Hello, so I have ingested a few times from Hive wh...
# ingestion
m
Hello, so I have ingested a few times from Hive while the profiling enabled. Everything has executed perfectly but for the duration of the proccess. One time it took 1569s (which is equivalent to 26 mins), but the last time it took it 3311s (which is almost an hour). I have been trying to increase property
max_workers
but haven't improve the times. I don't think it is a problem with either the quantity of data (as I only have 4 tables, and the maximum number of rows in them is 30) or my deployment as it didn't use to be this slow. Any tips how to either improve the ingestion or to determine the actual cause of the problem?? (The profiling in other sources is normal, so it isn't a problem with either the ingestion or profiling, but a problem with Hive ingestion)
h
Hi @microscopic-mechanic-13766 how many columns are there in these tables ? Have you checked the logs already ? You can also enable debug level logs to see more details.
m
The maximum number of columns in a table is 7. The logs don't indicate any type of error. It is true that in the new "live" logs that can be seen in the ingestion tab, it sometimes indicates that they could be stale as the last update was some time ago. That would be the only "bad" thing that appears on the logs the rest of it is a regular log of the steps taken in the process (as I already have debug enabled).

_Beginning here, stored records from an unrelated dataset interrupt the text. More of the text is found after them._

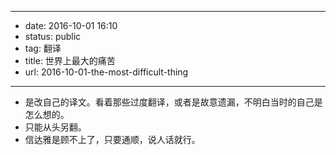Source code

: - --
- date: 2016-10-01 16:10
- status: public
- tag: 翻译
- title: 世界上最大的痛苦
- url: 2016-10-01-the-most-difficult-thing
- --
- 是改自己的译文。看着那些过度翻译，或者是故意遗漏，不明白当时的自己是怎么想的。
- 只能从头另翻。
- 信达雅是顾不上了，只要通顺，说人话就行。
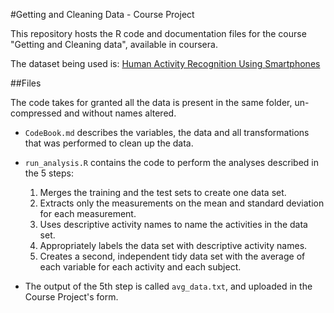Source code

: #Getting and Cleaning Data - Course Project

This repository hosts the R code and documentation files for the course "Getting and Cleaning data", available in coursera.

The dataset being used is: [Human Activity Recognition Using Smartphones]

##Files

The code takes for granted all the data is present in the same folder, un-compressed and without names altered.

* `CodeBook.md` describes the variables, the data and all transformations that was performed to clean up the data.

* `run_analysis.R` contains the code to perform the analyses described in the 5 steps:

  1. Merges the training and the test sets to create one data set.
  2. Extracts only the measurements on the mean and standard deviation for each measurement.
  3. Uses descriptive activity names to name the activities in the data set.
  4. Appropriately labels the data set with descriptive activity names.
  5. Creates a second, independent tidy data set with the average of each variable for each activity and each subject.

* The output of the 5th step is called `avg_data.txt`, and uploaded in the Course Project's form.

[Human Activity Recognition Using Smartphones]: http://archive.ics.uci.edu/ml/datasets/Human+Activity+Recognition+Using+Smartphones
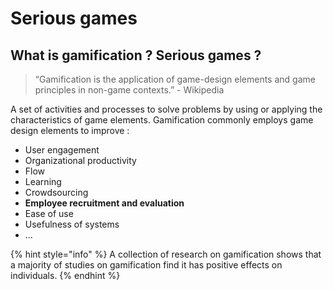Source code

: # Serious games

## What is gamification ? Serious games ?

> “Gamification is the application of game-design elements and game principles in non-game contexts.” - Wikipedia

A set of activities and processes to solve problems by using or applying the characteristics of game elements. Gamification commonly employs game design elements to improve :

* User engagement
* Organizational productivity
* Flow
* Learning
* Crowdsourcing
* **Employee recruitment and evaluation**
* Ease of use
* Usefulness of systems
* ...

{% hint style="info" %}
A collection of research on gamification shows that a majority of studies on gamification find it has positive effects on individuals.
{% endhint %}



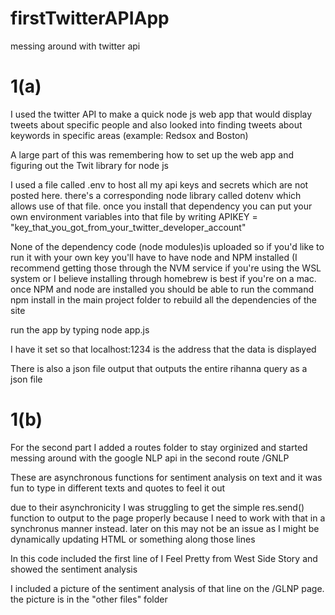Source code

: # firstTwitterAPIApp
messing around with twitter api
# 1(a)
I used the twitter API to make a quick node js web app that would display tweets about specific people and also looked into finding tweets about keywords in specific areas (example: Redsox and Boston)

A large part of this was remembering how to set up the web app and figuring out the Twit library for node js

I used a file called .env to host all my api keys and secrets which are not posted here. there's a corresponding node library called dotenv which allows use of that file. once you install that dependency you can put your own environment variables into that file by writing APIKEY = "key_that_you_got_from_your_twitter_developer_account"

None of the dependency code (node modules)is uploaded so if you'd like to run it with your own key you'll have to have node and NPM installed (I recommend getting those through the NVM service if you're using the WSL system or I believe installing through homebrew is best if you're on a mac. once NPM and node are installed you should be able to run the command npm install in the main project folder to rebuild all the dependencies of the site

run the app by typing node app.js

I have it set so that localhost:1234 is the address that the data is displayed

There is also a json file output that outputs the entire rihanna query as a json file

# 1(b)
For the second part I added a routes folder to stay orginized and started messing around with the google NLP api in the second route /GNLP

These are asynchronous functions for sentiment analysis on text and it was fun to type in different texts and quotes to feel it out

due to their asynchronicity I was struggling to get the simple res.send() function to output to the page properly because I need to work with that in a synchronus manner instead. later on this may not be an issue as I might be dynamically updating HTML or something along those lines

In this code included the first line of I Feel Pretty from West Side Story and showed the sentiment analysis

I included a picture of the sentiment analysis of that line on the /GLNP page. the picture is in the "other files" folder
 
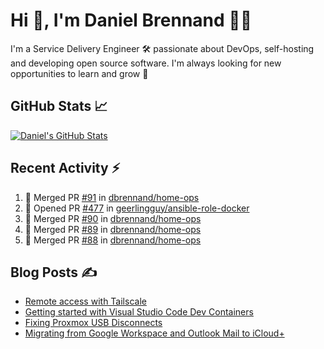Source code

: # Hi 👋, I'm Daniel Brennand 👨‍💻

I'm a Service Delivery Engineer 🛠 passionate about DevOps, self-hosting and developing open source software. I'm always looking for new opportunities to learn and grow 🌱

## GitHub Stats 📈

[![Daniel's GitHub Stats](https://github-readme-stats.vercel.app/api?username=dbrennand&show_icons=true&count_private=true&hide_border=true&theme=dark)](https://github.com/anuraghazra/github-readme-stats)

## Recent Activity ⚡

<!--START_SECTION:activity-->
1. 🎉 Merged PR [#91](https://github.com/dbrennand/home-ops/pull/91) in [dbrennand/home-ops](https://github.com/dbrennand/home-ops)
2. 💪 Opened PR [#477](https://github.com/geerlingguy/ansible-role-docker/pull/477) in [geerlingguy/ansible-role-docker](https://github.com/geerlingguy/ansible-role-docker)
3. 🎉 Merged PR [#90](https://github.com/dbrennand/home-ops/pull/90) in [dbrennand/home-ops](https://github.com/dbrennand/home-ops)
4. 🎉 Merged PR [#89](https://github.com/dbrennand/home-ops/pull/89) in [dbrennand/home-ops](https://github.com/dbrennand/home-ops)
5. 🎉 Merged PR [#88](https://github.com/dbrennand/home-ops/pull/88) in [dbrennand/home-ops](https://github.com/dbrennand/home-ops)
<!--END_SECTION:activity-->

## Blog Posts ✍

<!-- BLOG-POST-LIST:START -->
- [Remote access with Tailscale](https://danielbrennand.com/blog/tailscale/)
- [Getting started with Visual Studio Code Dev Containers](https://danielbrennand.com/blog/vscode-dev-containers/)
- [Fixing Proxmox USB Disconnects](https://danielbrennand.com/blog/proxmox-fix-usb-disconnect/)
- [Migrating from Google Workspace and Outlook Mail to iCloud+](https://danielbrennand.com/blog/google-outlook-to-icloud+/)
<!-- BLOG-POST-LIST:END -->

For example, I have launched a new ingestion around 13:00 pm (now it is 15:52 pm), and the last message that it printed was the following:
Copy code
[2022-09-20 13:23:29,781] DEBUG    {datahub.ingestion.run.pipeline:43} -  sink wrote workunit profile-default.prueba
[2022-09-20 13:23:29,783] DEBUG    {datahub.emitter.rest_emitter:235} - Attempting to emit to DataHub GMS; using curl equivalent to:
curl -X POST -H 'User-Agent: python-requests/2.28.0' -H 'Accept-Encoding: gzip, deflate' -H 'Accept: */*' -H 'Connection: keep-alive' -H 'X-RestLi-Protocol-Version: 2.0.0' -H 'Content-Type: application/json' -H 'Authorization: Basic __datahub_system:JohnSnowKnowsNothing' --data '{"proposal": {"entityType": "dataset", "entityUrn": "urn:li:dataset:(urn:li:dataPlatform:hive,default.prueba2,PROD)", "changeType": "UPSERT", "aspectName": "datasetProfile", "aspect": {"value": "{\"timestampMillis\": 1663671701130, \"partitionSpec\": {\"type\": \"FULL_TABLE\", \"partition\": \"FULL_TABLE_SNAPSHOT\"}, \"rowCount\": 0, \"columnCount\": 2, \"fieldProfiles\": [{\"fieldPath\": \"name\", \"uniqueCount\": 0, \"nullCount\": 0, \"sampleValues\": []}, {\"fieldPath\": \"age\", \"uniqueCount\": 0, \"nullCount\": 0, \"sampleValues\": []}]}", "contentType": "application/json"}, "systemMetadata": {"lastObserved": 1663673009688, "runId": "hive-2022_09_20-13_01_02"}}}' '<http://datahub-gms:8080/aspects?action=ingestProposal>'
[2022-09-20 13:23:29,798] DEBUG    {datahub.ingestion.run.pipeline:43} -  sink wrote workunit profile-default.prueba2
I am guessing that for some reason it stopped executing or it got stuck at that point.